Healy completely ignored one of the central lessons drawn by Trotsky from the struggle against the petty-bourgeois minority inside the Socialist Workers Party:
“Members of the party untested in the class struggle must not be placed in responsible positions. No matter how talented and devoted to socialism an emigrant from the bourgeois milieu may be before becoming a teacher, he must first go to school in the working class.”
But Alex Mitchell was recruited off the staff of the Sunday Times onto the editorial board of the daily Workers Press even before he had joined the Socialist Labour League! And after he decided to join the SLL, little more than a year went by before he was welcomed onto its political committee.
All this was done in the name of “the struggle for the daily paper,” which Healy promoted as the medium through which he would transform the Socialist Labour League into a mass revolutionary party.

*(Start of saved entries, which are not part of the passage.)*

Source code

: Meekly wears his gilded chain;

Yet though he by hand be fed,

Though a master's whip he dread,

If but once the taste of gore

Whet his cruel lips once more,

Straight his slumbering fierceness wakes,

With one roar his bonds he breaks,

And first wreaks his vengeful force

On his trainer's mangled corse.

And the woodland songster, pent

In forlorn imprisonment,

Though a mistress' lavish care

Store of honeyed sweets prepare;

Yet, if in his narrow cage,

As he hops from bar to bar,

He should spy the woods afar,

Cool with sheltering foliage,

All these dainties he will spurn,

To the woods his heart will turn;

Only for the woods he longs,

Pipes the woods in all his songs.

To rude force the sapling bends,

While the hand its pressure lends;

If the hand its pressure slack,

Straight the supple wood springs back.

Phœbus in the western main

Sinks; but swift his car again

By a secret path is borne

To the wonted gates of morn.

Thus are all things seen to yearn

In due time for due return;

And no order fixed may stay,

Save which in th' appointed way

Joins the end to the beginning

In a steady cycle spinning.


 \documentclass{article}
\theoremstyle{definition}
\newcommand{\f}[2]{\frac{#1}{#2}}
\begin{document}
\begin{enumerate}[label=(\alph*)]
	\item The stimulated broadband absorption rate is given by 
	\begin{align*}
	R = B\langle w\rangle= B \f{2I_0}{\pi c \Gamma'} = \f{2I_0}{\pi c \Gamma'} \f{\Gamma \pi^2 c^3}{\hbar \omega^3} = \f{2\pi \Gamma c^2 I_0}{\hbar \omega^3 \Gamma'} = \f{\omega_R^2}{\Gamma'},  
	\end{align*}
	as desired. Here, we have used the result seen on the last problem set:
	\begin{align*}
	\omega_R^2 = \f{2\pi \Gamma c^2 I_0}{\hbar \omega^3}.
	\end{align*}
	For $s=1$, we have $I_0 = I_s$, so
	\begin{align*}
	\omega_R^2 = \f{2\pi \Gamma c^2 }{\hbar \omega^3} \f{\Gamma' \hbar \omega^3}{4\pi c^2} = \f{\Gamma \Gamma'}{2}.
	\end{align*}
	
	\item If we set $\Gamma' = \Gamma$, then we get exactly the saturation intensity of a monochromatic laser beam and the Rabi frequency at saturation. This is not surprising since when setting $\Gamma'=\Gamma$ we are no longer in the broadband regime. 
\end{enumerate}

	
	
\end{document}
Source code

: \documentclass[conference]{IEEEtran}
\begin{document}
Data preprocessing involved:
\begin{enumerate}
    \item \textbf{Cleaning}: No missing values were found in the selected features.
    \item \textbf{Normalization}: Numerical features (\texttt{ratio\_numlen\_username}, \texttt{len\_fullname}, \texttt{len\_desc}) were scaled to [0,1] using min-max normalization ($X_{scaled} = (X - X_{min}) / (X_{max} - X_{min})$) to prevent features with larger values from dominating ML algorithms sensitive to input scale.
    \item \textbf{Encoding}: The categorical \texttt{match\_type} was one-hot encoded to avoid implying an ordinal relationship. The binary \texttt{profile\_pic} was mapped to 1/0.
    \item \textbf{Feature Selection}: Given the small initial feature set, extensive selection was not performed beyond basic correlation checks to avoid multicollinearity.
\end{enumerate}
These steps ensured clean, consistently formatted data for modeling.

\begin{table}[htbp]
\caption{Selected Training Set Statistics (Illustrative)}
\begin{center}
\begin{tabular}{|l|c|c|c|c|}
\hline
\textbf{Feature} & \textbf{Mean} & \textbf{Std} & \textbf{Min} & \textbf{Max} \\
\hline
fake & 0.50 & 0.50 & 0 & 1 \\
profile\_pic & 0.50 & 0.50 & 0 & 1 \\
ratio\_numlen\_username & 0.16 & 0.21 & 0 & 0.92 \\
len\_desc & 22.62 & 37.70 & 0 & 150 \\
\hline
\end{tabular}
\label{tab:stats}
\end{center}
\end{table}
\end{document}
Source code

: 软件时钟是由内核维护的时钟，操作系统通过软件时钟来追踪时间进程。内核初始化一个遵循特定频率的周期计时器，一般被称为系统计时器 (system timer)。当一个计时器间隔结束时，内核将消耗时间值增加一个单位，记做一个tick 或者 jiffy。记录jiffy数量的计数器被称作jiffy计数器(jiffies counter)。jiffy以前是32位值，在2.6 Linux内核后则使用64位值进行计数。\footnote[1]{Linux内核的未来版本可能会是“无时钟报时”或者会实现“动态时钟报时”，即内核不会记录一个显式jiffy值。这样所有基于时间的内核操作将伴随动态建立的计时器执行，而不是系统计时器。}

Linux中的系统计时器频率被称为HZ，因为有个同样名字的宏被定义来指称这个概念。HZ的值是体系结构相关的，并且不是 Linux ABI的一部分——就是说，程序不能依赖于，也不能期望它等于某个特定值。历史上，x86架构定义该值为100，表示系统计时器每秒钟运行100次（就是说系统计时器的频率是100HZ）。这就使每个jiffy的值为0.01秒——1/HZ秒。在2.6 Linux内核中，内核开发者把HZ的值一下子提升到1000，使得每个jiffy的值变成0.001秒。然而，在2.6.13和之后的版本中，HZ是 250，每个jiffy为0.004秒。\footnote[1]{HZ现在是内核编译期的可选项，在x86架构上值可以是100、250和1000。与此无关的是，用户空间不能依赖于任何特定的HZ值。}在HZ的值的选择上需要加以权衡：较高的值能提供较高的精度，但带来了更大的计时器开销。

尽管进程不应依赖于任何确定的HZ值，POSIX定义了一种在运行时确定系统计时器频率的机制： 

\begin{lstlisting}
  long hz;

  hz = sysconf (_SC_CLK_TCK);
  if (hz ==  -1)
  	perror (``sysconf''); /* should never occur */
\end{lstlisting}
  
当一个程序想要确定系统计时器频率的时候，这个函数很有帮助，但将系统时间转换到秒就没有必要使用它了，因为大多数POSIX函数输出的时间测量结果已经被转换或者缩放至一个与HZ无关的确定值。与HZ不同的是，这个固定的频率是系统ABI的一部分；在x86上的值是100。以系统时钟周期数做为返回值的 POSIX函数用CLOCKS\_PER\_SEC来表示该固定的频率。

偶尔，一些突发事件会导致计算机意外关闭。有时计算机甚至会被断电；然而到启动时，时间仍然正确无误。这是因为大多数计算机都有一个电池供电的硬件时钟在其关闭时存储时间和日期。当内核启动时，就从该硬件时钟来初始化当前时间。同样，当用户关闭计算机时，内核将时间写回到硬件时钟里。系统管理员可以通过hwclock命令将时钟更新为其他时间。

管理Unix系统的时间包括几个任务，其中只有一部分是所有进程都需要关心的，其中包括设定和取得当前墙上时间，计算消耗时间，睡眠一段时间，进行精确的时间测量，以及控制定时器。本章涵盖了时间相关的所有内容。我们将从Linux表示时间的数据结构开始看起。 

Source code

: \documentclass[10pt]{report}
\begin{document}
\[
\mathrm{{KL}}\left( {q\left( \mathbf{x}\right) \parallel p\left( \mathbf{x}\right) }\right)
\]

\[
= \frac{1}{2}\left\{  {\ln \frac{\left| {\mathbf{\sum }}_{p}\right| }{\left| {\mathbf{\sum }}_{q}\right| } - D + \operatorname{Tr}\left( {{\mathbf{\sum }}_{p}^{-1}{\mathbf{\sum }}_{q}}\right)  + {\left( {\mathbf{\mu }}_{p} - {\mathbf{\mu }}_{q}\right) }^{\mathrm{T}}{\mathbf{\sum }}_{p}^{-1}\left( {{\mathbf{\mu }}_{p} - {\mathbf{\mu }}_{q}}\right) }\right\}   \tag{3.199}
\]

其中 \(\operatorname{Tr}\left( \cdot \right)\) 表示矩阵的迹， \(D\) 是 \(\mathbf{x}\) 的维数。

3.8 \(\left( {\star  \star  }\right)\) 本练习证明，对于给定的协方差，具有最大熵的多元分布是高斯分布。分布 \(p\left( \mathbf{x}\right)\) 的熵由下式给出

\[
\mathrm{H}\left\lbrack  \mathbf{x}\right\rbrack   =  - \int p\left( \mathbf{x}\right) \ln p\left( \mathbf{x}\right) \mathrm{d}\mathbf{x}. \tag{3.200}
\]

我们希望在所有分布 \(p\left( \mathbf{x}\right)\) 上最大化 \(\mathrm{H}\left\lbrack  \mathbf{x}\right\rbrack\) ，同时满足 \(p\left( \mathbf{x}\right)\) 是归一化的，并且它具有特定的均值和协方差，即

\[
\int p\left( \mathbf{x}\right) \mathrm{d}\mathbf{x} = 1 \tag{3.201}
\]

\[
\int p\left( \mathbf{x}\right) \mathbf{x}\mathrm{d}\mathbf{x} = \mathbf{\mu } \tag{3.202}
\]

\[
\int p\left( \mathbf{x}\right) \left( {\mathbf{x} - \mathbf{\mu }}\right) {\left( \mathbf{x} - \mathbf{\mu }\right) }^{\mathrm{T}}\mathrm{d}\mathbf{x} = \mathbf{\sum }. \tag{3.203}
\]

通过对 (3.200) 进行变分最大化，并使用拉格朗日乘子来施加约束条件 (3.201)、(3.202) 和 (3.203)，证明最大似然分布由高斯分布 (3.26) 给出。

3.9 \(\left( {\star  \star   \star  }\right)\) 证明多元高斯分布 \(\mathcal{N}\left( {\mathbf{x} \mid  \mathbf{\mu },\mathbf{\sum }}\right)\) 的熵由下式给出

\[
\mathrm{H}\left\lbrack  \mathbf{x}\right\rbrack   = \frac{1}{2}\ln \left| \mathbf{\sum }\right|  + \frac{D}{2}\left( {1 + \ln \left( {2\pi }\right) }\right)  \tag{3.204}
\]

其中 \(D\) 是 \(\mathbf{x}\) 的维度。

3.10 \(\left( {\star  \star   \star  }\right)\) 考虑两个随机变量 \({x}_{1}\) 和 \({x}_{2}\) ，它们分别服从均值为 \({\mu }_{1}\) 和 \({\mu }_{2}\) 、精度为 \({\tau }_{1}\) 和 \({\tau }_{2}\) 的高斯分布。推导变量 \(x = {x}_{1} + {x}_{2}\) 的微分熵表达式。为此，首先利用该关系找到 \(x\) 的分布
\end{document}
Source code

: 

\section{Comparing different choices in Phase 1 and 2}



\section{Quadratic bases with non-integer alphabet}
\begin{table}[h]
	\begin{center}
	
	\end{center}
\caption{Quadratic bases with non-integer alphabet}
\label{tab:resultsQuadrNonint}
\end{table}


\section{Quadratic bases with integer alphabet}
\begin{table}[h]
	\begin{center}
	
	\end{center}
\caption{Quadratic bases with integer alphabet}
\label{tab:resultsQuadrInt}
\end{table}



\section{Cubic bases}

Instead, it became one of the chief instruments for the corruption of the SLL’s social composition and, especially after the Workers Press was turned into the News Line, the party’s political destruction.
* * *
Healy had been following throughout the 1960s the growing financial instability of the world capitalist system and had expected that this would lead to an eruption of working class struggles. He saw in the events of May-June a vindication of this perspective. The conviction that a mass movement of the British working class was rapidly developing was Healy’s own justification for the launching of the daily paper. The mass movement which Healy had anticipated did arise in the aftermath of the 1970 election of Edward Heath and the introduction of anti-union laws by the new Tory government. But the response of the Socialist Labour League was conditioned by the previous years of centrist downsliding: its adaptation to the petty-bourgeois radicalism of the 1960s was now complemented by an adaptation to the spontaneous militancy of the anti-Tory movement.
Instead of fighting to win the most advanced sections of the working class to the party on the basis of revolutionary socialist policies, the SLL watered down its program to accommodate the elementary hostility of the working class to the Heath government. And on the basis of a program limited to a call for the defense of “basic rights” and the election of a new Labour government, Healy proposed “the practice of transforming the SLL into a mass revolutionary party.”
No clear political reason was ever given for the decision to establish the Workers Revolutionary Party. Healy did not define, within the context of the political situation, the fundamental difference between a league and a party; nor did he explain what it meant, from the standpoint of Marxism and the strategic tasks of the Fourth International, to “transform” the former into the latter. If it was not merely a change of name, how was this transformation to affect the functioning of the organization and alter its relation to the working class? Healy did not answer this question, nor did he analyze how this new political form arose out of and related to earlier stages in the history of the Trotskyist movement in Britain.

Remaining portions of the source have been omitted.